Figure 3

Increased expression of OX40 in vivo in rapidly progressive HAM/TSP patients. A. The plasma levels of soluble OX40 (sOX40) measured by ELISA. The plasma levels of sOX40 in typical HAM/TSP patients (chronic HAM: n=20), asymptomatic carriers (ACs: n=9) and normal uninfected healthy controls (NCs: n=13). B. No correlation between the plasma levels of sOX40 and HTLV-1 proviral load (tax copies/10,000PBMCs) from 29 HTLV-1 infected individuals (20 chronic HAM/TSP patients and 9 ACs). Data were analyzed by Spearman rank correlation. C. The cerebrospinal fluid (CSF) levels of sOX40 in rapidly progressive HAM/TSP patients (n=3), chronic HAM/TSP patients (n=22) and other neurological diseases including multiple sclerosis (MS) (n=12), aseptic meningitis (n=8), systemic lupus erythematosus (SLE) with neurological manifestations (n=5), chronic inflammatory demyelinating polyneuropathy (CIDP) (n=9), Guillain-Barré syndrome (GBS) (n=6), and amyotrophic lateral sclerosis (ALS) (n=9).

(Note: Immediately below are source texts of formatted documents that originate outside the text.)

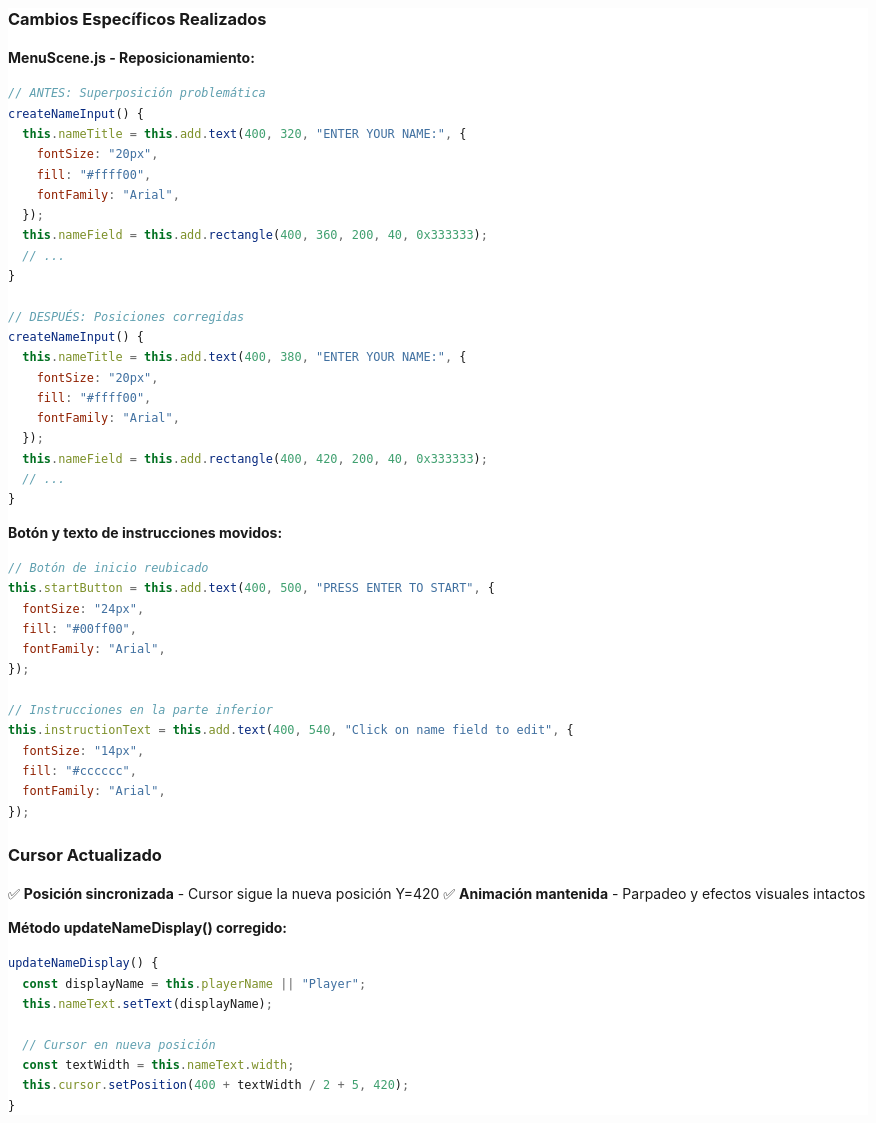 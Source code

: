 ### Cambios Específicos Realizados

**MenuScene.js - Reposicionamiento:**

```javascript
// ANTES: Superposición problemática
createNameInput() {
  this.nameTitle = this.add.text(400, 320, "ENTER YOUR NAME:", {
    fontSize: "20px",
    fill: "#ffff00",
    fontFamily: "Arial",
  });
  this.nameField = this.add.rectangle(400, 360, 200, 40, 0x333333);
  // ...
}

// DESPUÉS: Posiciones corregidas
createNameInput() {
  this.nameTitle = this.add.text(400, 380, "ENTER YOUR NAME:", {
    fontSize: "20px",
    fill: "#ffff00",
    fontFamily: "Arial",
  });
  this.nameField = this.add.rectangle(400, 420, 200, 40, 0x333333);
  // ...
}
```

**Botón y texto de instrucciones movidos:**

```javascript
// Botón de inicio reubicado
this.startButton = this.add.text(400, 500, "PRESS ENTER TO START", {
  fontSize: "24px",
  fill: "#00ff00",
  fontFamily: "Arial",
});

// Instrucciones en la parte inferior
this.instructionText = this.add.text(400, 540, "Click on name field to edit", {
  fontSize: "14px",
  fill: "#cccccc",
  fontFamily: "Arial",
});
```

### Cursor Actualizado

✅ **Posición sincronizada** - Cursor sigue la nueva posición Y=420
✅ **Animación mantenida** - Parpadeo y efectos visuales intactos

**Método updateNameDisplay() corregido:**

```javascript
updateNameDisplay() {
  const displayName = this.playerName || "Player";
  this.nameText.setText(displayName);

  // Cursor en nueva posición
  const textWidth = this.nameText.width;
  this.cursor.setPosition(400 + textWidth / 2 + 5, 420);
}
```
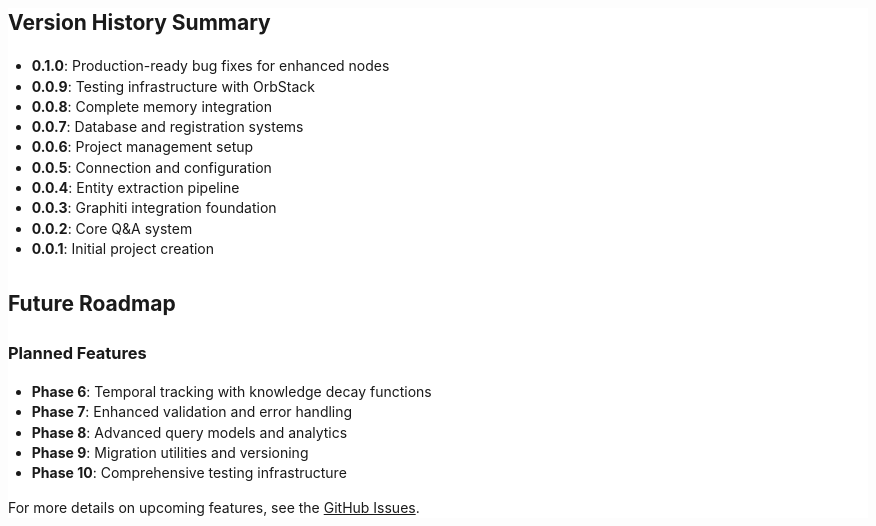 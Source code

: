 ## Version History Summary

- **0.1.0**: Production-ready bug fixes for enhanced nodes
- **0.0.9**: Testing infrastructure with OrbStack
- **0.0.8**: Complete memory integration
- **0.0.7**: Database and registration systems
- **0.0.6**: Project management setup
- **0.0.5**: Connection and configuration
- **0.0.4**: Entity extraction pipeline
- **0.0.3**: Graphiti integration foundation
- **0.0.2**: Core Q&A system
- **0.0.1**: Initial project creation

## Future Roadmap

### Planned Features
- **Phase 6**: Temporal tracking with knowledge decay functions
- **Phase 7**: Enhanced validation and error handling
- **Phase 8**: Advanced query models and analytics
- **Phase 9**: Migration utilities and versioning
- **Phase 10**: Comprehensive testing infrastructure

For more details on upcoming features, see the [GitHub Issues](https://github.com/devops-adeel/question-graph-agent/issues).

Chronic HAM/TSP means typical cases fulfilling diagnostic criteria and rapidly progressive HAM/TSP is defined by patients’ incapacity to walk unaided within three months after symptoms’ onset. D. The levels of sOX40 in the CSF from HTLV-1 infected other inflammatory neurological diseases (HTLV-1+ OINDs), i.e. any inflammatory neurological disorders except for HAM/TSP which occurred in HTLV-1 infected individuals, was not significantly different from that of chronic HAM/TSP, whereas the levels of sOX40 from HTLV-1+ OINDs was significantly increased than that of non-infected OINDs (HTLV-1- OINDs). HTLV-1+ OINDs: 1 multiple sclerosis (MS), 1 SLE with neurological manifestations, 4 aseptic meningitis. HTLV-1- OINDs: 9 MS, 5 SLE with neurological manifestations, 7 CIDP, 5 GBS.